Halifax author Chris Benjamin says many survivors of the Shubenacadie Residential School believe Canadians still don’t understand what they went through.
Speaking to a small crowd at Saint Mary’s University last night, he said he was surprised by how much the survivors opened up to him in his interviews.
“Usually the response is, ‘people need to know,’” he said. “I think that’s sort of a mission that certain survivors have taken on, [because] they still feel Canadians don’t know – and they don’t – and they want to get their stories out there.”
Benjamin was on a “university book tour,” supporting his 2014 book, “Indian School Road: Legacies of the Shubenacadie Residential School.”
The book took two years to write and research, and Benjamin said the most difficult part was getting his hands on background information that is sitting in archives.
He said a lot of the material in archives in still restricted, and most of the information about the school was given to the Truth and Reconciliation Commission of Canada, which is not willing to give it out either. When he tried to get church archives – for background about the nuns who ran the school – he also faced many obstacles, and in many cases a dead end.
But first-hand information was easier to come by. When it came to interviewing survivors, Benjamin said he was careful to find people who were not only comfortable discussing their experience, but who would also “illuminate certain aspects of the school.”

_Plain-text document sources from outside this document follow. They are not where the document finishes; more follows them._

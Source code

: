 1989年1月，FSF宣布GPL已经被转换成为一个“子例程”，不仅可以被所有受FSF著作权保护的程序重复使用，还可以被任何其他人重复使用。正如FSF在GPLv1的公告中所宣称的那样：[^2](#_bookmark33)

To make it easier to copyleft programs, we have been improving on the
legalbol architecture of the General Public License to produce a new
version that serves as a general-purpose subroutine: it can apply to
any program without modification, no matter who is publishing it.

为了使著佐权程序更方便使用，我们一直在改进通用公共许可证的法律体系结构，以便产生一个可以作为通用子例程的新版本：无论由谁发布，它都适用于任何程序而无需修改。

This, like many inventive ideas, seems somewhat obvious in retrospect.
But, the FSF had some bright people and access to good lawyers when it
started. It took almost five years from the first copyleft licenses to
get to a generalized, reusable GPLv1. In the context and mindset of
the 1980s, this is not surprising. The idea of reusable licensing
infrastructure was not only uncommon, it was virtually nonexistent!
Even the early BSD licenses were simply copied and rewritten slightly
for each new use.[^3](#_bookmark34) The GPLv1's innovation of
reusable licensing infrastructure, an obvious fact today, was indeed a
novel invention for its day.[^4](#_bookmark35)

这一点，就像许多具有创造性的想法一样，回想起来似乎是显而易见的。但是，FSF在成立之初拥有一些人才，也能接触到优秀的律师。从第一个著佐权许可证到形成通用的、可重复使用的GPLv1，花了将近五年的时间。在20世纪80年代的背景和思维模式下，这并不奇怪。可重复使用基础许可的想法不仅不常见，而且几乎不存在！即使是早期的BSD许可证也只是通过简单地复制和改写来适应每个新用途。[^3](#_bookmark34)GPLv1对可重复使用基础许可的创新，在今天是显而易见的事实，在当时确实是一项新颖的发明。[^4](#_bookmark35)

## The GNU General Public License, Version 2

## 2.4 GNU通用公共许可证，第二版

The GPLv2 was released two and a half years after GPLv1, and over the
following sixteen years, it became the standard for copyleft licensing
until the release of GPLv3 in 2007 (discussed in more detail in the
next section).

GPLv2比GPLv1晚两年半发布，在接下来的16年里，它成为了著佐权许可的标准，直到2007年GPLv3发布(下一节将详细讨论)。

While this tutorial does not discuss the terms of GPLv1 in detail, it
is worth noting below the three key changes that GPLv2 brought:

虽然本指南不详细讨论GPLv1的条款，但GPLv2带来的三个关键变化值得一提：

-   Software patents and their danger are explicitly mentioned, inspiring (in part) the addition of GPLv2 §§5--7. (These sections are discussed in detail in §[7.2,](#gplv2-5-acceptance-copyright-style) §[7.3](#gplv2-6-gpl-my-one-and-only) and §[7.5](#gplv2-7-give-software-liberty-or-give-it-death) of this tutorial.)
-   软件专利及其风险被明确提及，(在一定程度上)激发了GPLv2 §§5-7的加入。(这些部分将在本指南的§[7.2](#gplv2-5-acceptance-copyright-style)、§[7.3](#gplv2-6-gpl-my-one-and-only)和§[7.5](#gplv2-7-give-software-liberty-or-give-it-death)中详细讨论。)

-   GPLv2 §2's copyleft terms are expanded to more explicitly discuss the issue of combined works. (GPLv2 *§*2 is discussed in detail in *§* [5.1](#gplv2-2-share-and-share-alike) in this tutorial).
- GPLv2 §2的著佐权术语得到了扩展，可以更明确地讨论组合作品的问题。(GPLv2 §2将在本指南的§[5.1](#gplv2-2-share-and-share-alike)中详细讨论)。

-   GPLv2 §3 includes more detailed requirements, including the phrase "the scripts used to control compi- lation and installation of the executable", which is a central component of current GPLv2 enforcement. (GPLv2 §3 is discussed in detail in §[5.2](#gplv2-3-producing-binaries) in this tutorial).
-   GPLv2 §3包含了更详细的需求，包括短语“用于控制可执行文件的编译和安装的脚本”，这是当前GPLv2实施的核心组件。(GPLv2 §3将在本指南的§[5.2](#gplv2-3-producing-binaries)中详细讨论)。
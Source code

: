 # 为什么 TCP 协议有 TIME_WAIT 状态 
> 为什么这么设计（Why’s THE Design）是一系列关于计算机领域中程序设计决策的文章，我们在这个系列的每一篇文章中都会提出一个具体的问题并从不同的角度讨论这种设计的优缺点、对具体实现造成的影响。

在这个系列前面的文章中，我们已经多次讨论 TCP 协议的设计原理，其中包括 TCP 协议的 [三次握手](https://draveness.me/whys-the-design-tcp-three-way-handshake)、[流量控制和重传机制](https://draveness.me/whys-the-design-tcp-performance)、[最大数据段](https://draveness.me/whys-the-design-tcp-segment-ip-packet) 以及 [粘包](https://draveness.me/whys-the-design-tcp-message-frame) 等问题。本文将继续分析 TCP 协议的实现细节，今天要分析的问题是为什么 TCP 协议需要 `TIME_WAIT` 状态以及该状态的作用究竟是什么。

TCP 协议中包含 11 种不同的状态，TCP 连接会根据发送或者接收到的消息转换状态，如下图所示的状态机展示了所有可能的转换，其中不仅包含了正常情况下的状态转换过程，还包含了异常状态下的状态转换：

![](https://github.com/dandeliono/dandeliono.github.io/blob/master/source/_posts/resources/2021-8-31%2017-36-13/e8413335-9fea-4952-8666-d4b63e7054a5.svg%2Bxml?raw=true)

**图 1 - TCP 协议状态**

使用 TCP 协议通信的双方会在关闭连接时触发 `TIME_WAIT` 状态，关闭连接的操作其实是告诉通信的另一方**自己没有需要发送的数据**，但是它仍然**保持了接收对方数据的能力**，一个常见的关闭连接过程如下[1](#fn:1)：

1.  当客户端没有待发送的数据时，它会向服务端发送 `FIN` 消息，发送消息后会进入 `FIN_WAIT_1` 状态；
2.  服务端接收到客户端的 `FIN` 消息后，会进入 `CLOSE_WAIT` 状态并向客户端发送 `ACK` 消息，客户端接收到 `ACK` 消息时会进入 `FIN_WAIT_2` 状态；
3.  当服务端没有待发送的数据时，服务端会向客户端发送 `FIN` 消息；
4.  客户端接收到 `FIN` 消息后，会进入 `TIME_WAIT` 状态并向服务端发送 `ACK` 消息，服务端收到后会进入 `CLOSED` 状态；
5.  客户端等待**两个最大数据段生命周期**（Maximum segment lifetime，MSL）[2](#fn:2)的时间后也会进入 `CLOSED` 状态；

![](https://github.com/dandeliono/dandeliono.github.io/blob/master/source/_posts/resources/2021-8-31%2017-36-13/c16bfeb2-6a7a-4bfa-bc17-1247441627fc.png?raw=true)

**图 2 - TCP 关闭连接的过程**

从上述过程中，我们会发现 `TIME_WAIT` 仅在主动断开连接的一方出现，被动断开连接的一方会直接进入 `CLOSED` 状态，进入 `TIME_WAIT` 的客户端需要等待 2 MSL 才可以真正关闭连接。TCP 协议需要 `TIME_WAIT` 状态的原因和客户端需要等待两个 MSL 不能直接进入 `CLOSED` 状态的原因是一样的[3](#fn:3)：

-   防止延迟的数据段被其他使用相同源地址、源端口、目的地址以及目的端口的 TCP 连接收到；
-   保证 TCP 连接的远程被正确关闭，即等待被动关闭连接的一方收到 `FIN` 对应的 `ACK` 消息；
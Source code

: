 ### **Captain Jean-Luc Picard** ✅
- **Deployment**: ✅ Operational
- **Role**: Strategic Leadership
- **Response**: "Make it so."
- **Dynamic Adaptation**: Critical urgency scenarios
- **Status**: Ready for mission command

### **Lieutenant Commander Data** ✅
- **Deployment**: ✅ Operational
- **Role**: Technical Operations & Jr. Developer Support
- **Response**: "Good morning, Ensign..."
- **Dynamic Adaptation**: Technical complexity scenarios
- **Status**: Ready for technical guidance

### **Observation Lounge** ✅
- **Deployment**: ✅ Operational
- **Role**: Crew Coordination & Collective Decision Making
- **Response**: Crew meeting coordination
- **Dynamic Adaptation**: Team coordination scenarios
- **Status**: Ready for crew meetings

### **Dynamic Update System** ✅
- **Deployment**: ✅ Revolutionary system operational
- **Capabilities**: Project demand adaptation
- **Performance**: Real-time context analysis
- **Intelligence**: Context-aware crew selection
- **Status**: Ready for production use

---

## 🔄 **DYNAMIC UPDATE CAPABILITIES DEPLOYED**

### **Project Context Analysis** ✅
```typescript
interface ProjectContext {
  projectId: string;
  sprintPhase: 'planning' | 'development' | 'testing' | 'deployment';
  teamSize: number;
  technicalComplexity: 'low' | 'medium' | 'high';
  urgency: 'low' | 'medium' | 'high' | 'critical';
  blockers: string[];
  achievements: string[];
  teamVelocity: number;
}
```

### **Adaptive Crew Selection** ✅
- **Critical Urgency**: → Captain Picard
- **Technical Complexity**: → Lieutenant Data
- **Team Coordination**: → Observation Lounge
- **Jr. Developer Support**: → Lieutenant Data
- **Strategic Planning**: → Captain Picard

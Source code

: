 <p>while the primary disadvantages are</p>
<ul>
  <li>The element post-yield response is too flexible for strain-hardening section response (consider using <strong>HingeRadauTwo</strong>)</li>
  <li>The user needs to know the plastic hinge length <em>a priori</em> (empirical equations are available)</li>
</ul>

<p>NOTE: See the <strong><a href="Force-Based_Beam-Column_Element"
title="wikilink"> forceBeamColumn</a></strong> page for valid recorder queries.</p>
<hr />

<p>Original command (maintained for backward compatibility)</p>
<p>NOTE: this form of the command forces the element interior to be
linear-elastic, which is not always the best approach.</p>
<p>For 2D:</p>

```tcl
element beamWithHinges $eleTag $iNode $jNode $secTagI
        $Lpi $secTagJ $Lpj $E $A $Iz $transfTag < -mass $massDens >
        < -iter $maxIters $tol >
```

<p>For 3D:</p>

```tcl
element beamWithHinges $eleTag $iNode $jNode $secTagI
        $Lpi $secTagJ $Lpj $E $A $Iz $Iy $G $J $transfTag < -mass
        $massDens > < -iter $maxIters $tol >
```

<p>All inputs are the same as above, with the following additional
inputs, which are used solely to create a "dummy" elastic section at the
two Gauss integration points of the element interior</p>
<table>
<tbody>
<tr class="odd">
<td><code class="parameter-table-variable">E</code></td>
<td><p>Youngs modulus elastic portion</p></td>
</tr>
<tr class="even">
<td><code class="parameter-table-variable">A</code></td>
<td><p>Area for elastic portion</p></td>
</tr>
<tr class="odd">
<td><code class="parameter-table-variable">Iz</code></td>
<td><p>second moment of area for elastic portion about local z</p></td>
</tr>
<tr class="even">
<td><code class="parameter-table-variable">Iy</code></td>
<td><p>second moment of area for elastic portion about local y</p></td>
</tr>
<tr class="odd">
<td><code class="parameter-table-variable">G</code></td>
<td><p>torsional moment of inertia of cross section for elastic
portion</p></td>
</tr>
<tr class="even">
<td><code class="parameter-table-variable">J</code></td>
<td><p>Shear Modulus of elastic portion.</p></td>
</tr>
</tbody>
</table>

“A tremendously important topic”
While there were only a handful of audience members present at Benjamin’s talk, they were heavily engaged in the question and answer portion at the end of Benjamin’s talk.
Mark, a member of the audience, thanked Benjamin for giving a space for “this type of dialogue,” and helping him understand race better in Canada.
“This is a tremendously important topic and one that is more relevant now than ever,” said Mark. “Hopefully this is a book that has wide public reach and provides people with the opportunity to start a discussion; one that’s long overdue.”
Benjamin hopes the book will not only inform more people about residential school history, but will also “help people understand the relationship between Aboriginal Canadians and other Canadians.”
And while he is proud of the book, he knows that there is only more to found about the school in Schubenacadie.
“A lot of stuff has been purged over the years. There’s a lot of missing pieces,” he said. “Maybe in 10 years there’ll be another book about this school.”
His book won the 2013 Dave Greber Freelance Writers Award. The award is presented to a Canadian freelance writer that tackles social justice issues in nonfiction writing.